=== DATASET ENTRIES ===

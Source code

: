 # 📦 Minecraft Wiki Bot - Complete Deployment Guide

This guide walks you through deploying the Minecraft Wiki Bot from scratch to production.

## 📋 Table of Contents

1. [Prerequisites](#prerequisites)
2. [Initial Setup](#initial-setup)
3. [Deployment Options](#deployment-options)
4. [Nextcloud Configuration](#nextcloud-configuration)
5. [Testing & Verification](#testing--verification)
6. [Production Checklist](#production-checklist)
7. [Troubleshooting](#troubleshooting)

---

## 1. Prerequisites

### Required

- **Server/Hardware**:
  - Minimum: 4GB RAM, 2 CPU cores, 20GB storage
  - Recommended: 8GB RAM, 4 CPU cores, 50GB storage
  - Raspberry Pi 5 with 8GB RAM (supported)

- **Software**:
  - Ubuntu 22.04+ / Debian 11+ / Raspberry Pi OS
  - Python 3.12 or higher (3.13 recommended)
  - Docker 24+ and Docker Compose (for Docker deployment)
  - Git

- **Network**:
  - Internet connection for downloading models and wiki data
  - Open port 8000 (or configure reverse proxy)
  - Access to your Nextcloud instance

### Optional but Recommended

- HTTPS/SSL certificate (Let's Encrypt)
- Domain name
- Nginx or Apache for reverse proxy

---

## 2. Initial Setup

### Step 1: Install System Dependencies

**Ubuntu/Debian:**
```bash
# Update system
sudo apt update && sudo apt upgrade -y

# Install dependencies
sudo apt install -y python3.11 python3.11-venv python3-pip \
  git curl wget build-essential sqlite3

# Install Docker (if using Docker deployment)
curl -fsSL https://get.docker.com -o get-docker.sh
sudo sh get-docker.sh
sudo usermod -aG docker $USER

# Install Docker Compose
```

===
=== DATASET ENTRIES ===

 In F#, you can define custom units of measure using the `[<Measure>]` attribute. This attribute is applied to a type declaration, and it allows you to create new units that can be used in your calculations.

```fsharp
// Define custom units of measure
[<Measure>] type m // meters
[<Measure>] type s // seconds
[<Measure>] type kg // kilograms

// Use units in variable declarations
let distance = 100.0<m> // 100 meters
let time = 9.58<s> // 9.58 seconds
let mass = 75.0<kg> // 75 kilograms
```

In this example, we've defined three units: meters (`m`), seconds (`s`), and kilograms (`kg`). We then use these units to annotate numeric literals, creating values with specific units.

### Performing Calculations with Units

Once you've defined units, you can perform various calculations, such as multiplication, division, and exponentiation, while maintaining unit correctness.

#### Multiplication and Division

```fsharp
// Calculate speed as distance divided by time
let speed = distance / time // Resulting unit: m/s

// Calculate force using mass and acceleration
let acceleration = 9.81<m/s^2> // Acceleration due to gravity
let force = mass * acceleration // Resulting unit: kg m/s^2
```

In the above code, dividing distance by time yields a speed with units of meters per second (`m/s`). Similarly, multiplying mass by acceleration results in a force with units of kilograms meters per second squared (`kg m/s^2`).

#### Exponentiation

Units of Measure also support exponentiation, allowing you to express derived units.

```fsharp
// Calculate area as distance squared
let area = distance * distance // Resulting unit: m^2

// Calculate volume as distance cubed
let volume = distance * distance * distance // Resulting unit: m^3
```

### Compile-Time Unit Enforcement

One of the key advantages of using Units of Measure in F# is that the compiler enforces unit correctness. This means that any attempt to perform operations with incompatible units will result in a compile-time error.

===

### WORK INSTRUCTION
Lines in the records above that carry the word "Ubuntu" are to be located and copied.

### THE COMPLETED TASK
  - Ubuntu 22.04+ / Debian 11+ / Raspberry Pi OS
**Ubuntu/Debian:**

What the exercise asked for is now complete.